Moog goes micro
Though music synthesizers were the size of entire recording studios back in the days of vacuum tubes, and now can be played on an iPhone or iPad, it’s really the size of the sound that matters to musicians and consumers alike.
The late Robert Moog, whose teenage passion for electronic musical instruments led to his invention of the first “tubeless” synthesizer in 1963, told Keyboard magazine in January 2005 that “the best computer emulations sound good, they sound close, but no cigar.”
Moog, who died in August of that year, was discussing the difference between analog and digital sound quality. While he told the magazine digital synthesizers offer the flexibility of programming and the ability to try out musical ideas “without investing $10,000 to $15,000 in an analog modular system,” Moog’s preference for analog was loud and clear.
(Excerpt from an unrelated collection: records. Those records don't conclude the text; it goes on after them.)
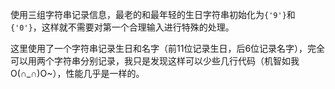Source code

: 
使用三组字符串记录信息，最老的和最年轻的生日字符串初始化为`{'9'}`和`{'0'}`，这样就不需要对第一个合理输入进行特殊的处理。

这里使用了一个字符串记录生日和名字（前11位记录生日，后6位记录名字），完全可以用两个字符串分别记录，我只是发现这样可以少些几行代码（机智如我O(∩_∩)O~），性能几乎是一样的。
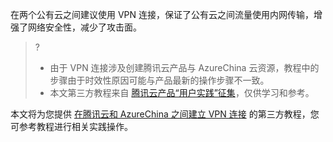在两个公有云之间建议使用 VPN 连接，保证了公有云之间流量使用内网传输，增强了网络安全性，减少了攻击面。
>?
>- 由于 VPN 连接涉及创建腾讯云产品与 AzureChina 云资源，教程中的步骤由于时效性原因可能与产品最新的操作步骤不一致。
>- 本文第三方教程来自 [腾讯云产品“用户实践”征集](https://cloud.tencent.com/document/product/855/76326)，仅供学习和参考。
>


本文将为您提供 [在腾讯云和 AzureChina 之间建立 VPN 连接](https://cloud.tencent.com/developer/article/2175836) 的第三方教程，您可参考教程进行相关实践操作。
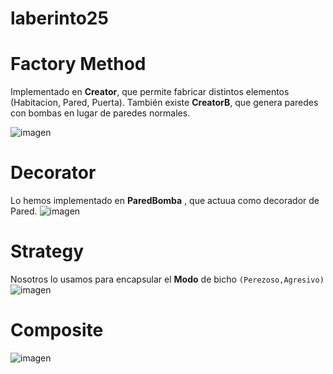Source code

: # laberinto25

# Factory Method

Implementado en **Creator**, que permite fabricar distintos elementos (Habitacion, Pared, Puerta). También existe **CreatorB**, que genera paredes con bombas en lugar de paredes normales.


![imagen](https://github.com/user-attachments/assets/4491c1ab-cf8f-4eb5-a678-f7972e0712e8)

# Decorator 
Lo hemos implementado en **ParedBomba** , que actuua como decorador de Pared.
![imagen](https://github.com/user-attachments/assets/d706dbda-0d6f-48a9-8d2b-ee524c83020c)

# Strategy 
Nosotros lo usamos para encapsular el **Modo** de bicho `(Perezoso,Agresivo)`
![imagen](https://github.com/user-attachments/assets/37aa7a0a-c904-4322-97ba-ef01399e5d38)

# Composite
![imagen](https://github.com/user-attachments/assets/8b118f8b-4eb1-422c-b272-79379c94ca10)




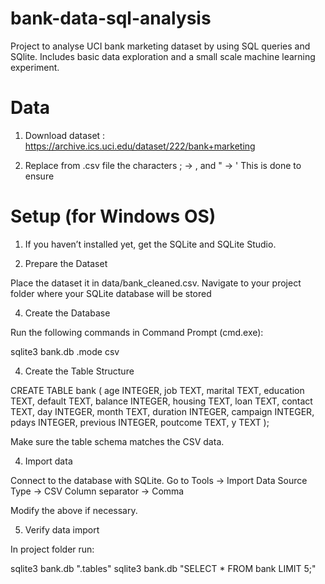 # bank-data-sql-analysis
Project to analyse UCI bank marketing dataset by using SQL queries and SQlite. Includes basic data exploration and a small scale machine learning experiment.

# Data

1. Download dataset : https://archive.ics.uci.edu/dataset/222/bank+marketing

2. Replace from .csv file the characters
; -> , and " -> '
This is done to ensure 

# Setup (for Windows OS)
1. If you haven’t installed yet, get the SQLite and SQLite Studio.

2. Prepare the Dataset
   
Place the dataset it in data/bank_cleaned.csv.
Navigate to your project folder where your SQLite database will be stored

4. Create the Database
   
Run the following commands in Command Prompt (cmd.exe):

sqlite3 bank.db
.mode csv

4. Create the Table Structure

CREATE TABLE bank (
  age INTEGER,
  job TEXT,
  marital TEXT,
  education TEXT,
  default TEXT,
  balance INTEGER,
  housing TEXT,
  loan TEXT,
  contact TEXT,
  day INTEGER,
  month TEXT,
  duration INTEGER,
  campaign INTEGER,
  pdays INTEGER,
  previous INTEGER,
  poutcome TEXT,
  y TEXT
);

Make sure the table schema matches the CSV data.

4. Import data

Connect to the database with SQLite. Go to Tools -> Import
Data Source Type -> CSV 
Column separator -> Comma

Modify the above if necessary.

5. Verify data import

In project folder run:

sqlite3 bank.db ".tables"
sqlite3 bank.db "SELECT * FROM bank LIMIT 5;"

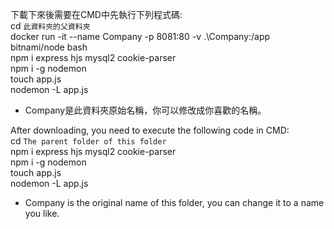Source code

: 下載下來後需要在CMD中先執行下列程式碼:  
  cd `此資料夾的父資料夾`  
  docker run -it --name Company -p 8081:80 -v .\Company:/app bitnami/node bash  
  npm i express hjs mysql2 cookie-parser  
  npm i -g nodemon  
  touch app.js  
  nodemon -L app.js  
- Company是此資料夾原始名稱，你可以修改成你喜歡的名稱。  
  
After downloading, you need to execute the following code in CMD:  
  cd `The parent folder of this folder`  
  npm i express hjs mysql2 cookie-parser  
  npm i -g nodemon  
  touch app.js  
  nodemon -L app.js  
- Company is the original name of this folder, you can change it to a name you like.
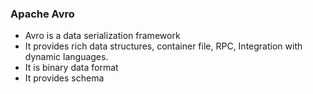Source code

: ### Apache Avro 
* Avro is a data serialization framework
* It provides rich data structures, container file, RPC, Integration with dynamic languages.
* It is binary data format
* It provides schema


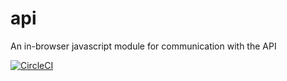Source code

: # api
An in-browser javascript module for communication with the API

[![CircleCI](https://circleci.com/gh/react-microfrontends/api.svg?style=svg)](https://circleci.com/gh/react-microfrontends/api)
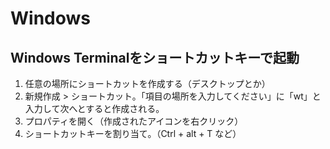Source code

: # Windows

## Windows Terminalをショートカットキーで起動

1. 任意の場所にショートカットを作成する（デスクトップとか）
2. 新規作成 > ショートカット。「項目の場所を入力してください」に「wt」と入力して次へとすると作成される。
3. プロパティを開く（作成されたアイコンを右クリック）
4. ショートカットキーを割り当て。（Ctrl + alt + T など）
But what would the “father of music synthesis”—so dubbed by Keyboard—say about Animoog, an iPad app offering a digital synthesizer experience? The app, after all, was developed by the company Moog himself relaunched in 2002—Moog Music Inc. of Asheville, N.C.—and is the company’s first digital synthesizer.
The Model D Minimoog was the first in the Minimoog line, which was introduced in 1970. Image courtesy Moog Music.
Keith Emerson was the first musician to tour with a Minimoog, in 1970, during Emerson, Lake & Palmer's "Pictures at an Exhibition" show. Image courtesy Wikimedia Commons, Surka.
The first commercial modular Moog synthesizer system, circa 1964. Image courtesy Wikimedia Commons, Chad.
Moog Music released its first digital synthesizer in 2011 with the release of the Animoog iPad and iPhone app.
Chances are good that Moog would agree with Moog Music Chief Engineer Cyril Lance, who likes Animoog’s accessibility to the consumer market, but acknowledges the limitations of the iPad sound quality when compared to professional music equipment.
“The radical thing that’s happened is this kind of democratization of music as a result of Animoog,” Lance said. “If you were to go get an analog synthesizer, it would cost thousands of dollars. And now, for anywhere between $9.99 and $29.99 (the cost of iPhone and iPad apps, respectively), you can download this app on something you use for your e-mail.
“It used to be that only recording studios could get a really good sound,” Lance continued, “but now a high school student with an iPad can get an incredible sound, and could record an album.”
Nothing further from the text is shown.